Katie Bugyis, Medieval Studies
Katie Bugyis is a Ph.D. student in the Medieval Institute at the University of Notre Dame. Her research focuses on the promotion and contestation of female religious authority in high to late medieval England. She is particularly interested in recovering the theologies developed in texts traditionally dismissed as works of hagiography. For her dissertation, she will focus on the life of the twelfth-century English hermitess and prioress, Christina of Markyate, and the various ways that her life has been authored and interpreted through the middle ages and into the early modern period.
Katie completed her B.A. in history at the University of Notre Dame, during which time she completed a research project on the trope of the honeybee in the writings of medieval female theologians, such as Hildegard of Bingen. Upon graduating, she attended Yale University’s Institute of Sacred Music and earned her M.A. in religion. There, she wrote a master’s thesis on female prophetic authority in Dante’s Commedia. She graduated from both institutions with highest honors and with numerous awards.

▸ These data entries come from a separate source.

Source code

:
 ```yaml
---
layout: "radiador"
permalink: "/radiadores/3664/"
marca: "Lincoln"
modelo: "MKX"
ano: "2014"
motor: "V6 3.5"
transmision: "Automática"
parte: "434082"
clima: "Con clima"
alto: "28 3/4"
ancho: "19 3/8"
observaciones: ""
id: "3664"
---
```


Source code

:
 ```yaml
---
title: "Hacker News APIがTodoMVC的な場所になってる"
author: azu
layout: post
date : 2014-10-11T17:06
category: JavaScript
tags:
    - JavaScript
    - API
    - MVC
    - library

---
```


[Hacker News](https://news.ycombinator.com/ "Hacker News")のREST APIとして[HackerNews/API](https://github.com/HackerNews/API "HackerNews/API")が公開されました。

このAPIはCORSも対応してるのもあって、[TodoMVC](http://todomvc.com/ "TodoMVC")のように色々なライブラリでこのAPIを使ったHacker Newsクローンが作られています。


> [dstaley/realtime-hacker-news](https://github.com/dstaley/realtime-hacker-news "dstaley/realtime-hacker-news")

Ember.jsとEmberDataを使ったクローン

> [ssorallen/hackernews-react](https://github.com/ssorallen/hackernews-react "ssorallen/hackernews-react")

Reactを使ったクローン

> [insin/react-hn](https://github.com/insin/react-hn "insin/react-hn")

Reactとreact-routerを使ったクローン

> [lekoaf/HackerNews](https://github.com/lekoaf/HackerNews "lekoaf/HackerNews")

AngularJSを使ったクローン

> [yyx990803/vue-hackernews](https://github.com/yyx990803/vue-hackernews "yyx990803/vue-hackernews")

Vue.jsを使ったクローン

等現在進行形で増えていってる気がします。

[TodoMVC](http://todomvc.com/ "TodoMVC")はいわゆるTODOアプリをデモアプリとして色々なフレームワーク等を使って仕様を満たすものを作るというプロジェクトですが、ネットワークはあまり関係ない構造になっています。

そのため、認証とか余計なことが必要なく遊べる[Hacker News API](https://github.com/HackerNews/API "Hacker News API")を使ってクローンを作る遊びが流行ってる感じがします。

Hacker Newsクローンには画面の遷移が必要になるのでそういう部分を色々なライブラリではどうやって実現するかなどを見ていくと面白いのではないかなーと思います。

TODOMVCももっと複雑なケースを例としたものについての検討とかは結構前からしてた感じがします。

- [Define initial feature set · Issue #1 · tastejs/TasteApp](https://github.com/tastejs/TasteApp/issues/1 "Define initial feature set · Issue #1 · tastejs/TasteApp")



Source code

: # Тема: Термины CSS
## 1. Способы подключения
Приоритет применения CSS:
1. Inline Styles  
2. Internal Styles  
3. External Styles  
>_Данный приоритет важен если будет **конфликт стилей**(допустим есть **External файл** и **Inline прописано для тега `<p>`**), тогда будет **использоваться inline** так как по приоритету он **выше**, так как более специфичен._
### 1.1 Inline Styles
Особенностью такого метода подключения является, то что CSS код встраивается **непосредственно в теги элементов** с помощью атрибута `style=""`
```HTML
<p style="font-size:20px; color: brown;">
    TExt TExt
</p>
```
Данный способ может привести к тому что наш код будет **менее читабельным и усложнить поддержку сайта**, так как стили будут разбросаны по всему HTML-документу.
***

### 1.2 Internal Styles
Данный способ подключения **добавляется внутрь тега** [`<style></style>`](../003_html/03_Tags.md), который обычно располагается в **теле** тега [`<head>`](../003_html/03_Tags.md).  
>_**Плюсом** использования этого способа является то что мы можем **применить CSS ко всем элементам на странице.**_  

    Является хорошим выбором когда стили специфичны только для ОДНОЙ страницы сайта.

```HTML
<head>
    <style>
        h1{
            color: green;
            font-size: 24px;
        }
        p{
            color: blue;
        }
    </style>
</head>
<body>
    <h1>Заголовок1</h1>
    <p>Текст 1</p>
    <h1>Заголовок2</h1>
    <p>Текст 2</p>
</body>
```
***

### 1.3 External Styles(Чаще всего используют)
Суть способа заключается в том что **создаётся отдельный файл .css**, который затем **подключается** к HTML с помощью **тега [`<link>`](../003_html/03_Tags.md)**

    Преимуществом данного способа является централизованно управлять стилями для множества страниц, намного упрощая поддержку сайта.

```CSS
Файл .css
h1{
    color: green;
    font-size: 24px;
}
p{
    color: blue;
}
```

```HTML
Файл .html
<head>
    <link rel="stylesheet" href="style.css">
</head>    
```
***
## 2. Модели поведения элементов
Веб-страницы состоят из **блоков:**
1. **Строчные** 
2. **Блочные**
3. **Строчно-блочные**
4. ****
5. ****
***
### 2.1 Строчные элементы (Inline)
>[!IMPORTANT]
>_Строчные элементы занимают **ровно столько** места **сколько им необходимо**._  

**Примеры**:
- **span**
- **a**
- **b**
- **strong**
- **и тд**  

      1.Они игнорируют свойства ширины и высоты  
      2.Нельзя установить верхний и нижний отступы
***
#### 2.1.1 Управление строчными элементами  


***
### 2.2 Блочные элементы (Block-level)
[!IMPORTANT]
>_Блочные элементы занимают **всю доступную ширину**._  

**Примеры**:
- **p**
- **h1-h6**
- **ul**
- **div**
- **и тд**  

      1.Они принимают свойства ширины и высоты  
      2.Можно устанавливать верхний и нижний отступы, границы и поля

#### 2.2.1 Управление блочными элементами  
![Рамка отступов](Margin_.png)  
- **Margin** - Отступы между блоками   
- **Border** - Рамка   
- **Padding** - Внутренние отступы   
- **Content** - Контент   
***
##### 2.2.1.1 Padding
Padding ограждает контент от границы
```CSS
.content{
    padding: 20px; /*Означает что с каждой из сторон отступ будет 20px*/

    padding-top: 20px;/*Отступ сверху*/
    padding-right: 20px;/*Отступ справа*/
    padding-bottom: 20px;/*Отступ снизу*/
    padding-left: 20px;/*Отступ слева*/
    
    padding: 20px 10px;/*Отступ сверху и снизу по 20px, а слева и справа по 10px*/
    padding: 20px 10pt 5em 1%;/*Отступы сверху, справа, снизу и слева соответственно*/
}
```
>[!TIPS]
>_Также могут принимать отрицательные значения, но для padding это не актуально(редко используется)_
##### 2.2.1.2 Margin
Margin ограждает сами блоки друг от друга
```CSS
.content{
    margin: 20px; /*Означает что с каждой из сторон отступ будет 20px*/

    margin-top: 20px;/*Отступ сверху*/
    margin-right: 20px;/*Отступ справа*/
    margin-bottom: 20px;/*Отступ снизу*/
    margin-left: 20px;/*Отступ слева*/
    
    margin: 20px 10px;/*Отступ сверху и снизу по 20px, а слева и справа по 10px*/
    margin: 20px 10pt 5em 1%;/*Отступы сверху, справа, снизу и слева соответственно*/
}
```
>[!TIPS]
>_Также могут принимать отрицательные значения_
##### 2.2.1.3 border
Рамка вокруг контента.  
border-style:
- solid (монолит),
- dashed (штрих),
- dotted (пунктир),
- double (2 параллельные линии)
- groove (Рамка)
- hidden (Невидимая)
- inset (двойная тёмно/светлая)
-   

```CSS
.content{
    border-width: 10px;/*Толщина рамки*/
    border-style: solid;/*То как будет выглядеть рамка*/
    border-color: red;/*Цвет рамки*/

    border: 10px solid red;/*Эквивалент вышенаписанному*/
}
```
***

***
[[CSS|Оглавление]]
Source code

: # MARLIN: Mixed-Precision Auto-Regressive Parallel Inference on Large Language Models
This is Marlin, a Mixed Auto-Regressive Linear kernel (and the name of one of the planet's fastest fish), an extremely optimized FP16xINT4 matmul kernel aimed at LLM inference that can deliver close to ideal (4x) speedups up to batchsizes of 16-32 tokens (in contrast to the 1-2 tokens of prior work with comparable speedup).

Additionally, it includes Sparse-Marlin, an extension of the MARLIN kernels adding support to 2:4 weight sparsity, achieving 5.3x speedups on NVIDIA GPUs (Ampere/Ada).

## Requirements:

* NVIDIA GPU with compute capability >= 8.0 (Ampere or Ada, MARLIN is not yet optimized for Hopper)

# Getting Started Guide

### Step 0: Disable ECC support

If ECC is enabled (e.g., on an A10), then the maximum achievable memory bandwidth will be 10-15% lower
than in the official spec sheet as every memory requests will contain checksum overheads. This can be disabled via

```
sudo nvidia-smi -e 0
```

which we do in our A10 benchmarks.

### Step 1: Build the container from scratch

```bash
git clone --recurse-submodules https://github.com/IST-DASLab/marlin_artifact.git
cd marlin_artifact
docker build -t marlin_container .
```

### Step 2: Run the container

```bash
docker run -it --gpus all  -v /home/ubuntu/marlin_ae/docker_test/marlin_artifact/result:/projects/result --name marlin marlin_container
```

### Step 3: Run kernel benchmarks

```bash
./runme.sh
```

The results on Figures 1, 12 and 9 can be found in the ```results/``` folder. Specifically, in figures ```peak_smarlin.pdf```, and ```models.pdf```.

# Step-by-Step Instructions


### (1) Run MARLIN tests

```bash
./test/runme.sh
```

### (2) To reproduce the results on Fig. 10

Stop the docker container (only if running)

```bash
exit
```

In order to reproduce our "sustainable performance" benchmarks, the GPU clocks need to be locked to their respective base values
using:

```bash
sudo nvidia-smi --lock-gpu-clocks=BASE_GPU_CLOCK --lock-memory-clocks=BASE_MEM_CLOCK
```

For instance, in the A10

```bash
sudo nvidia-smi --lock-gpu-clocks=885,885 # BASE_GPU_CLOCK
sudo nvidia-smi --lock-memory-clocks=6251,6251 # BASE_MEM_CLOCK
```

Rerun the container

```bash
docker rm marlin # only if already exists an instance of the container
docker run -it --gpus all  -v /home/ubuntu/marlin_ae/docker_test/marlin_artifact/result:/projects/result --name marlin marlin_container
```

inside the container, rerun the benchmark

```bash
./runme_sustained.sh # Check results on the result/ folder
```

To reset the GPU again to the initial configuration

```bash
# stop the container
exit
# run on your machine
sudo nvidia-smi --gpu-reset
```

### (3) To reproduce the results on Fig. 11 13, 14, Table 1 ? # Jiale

Katie is a recipient of the Notebaert Fellowship, the University’s top graduate fellowship. Through the generous support of the University, she has been able to give papers at several international and national conferences within her fields of medieval studies, religious studies, and church history, and to conduct original research at the British Library. She has been invited to participate in a Mellon Seminar on medieval subjectivities at Northwestern University in the summer of 2011. Her essay, “Through the Looking Glass: Reflections of Christ’s ‘trewe louers’ in Nicholas Love’s The Mirroure of the Blessede Life of Jesu Criste,” will be published in the forthcoming proceedings of a conference on mapping late medieval lives of Christ that she attended in Belfast, Northern Ireland in the summer of 2010.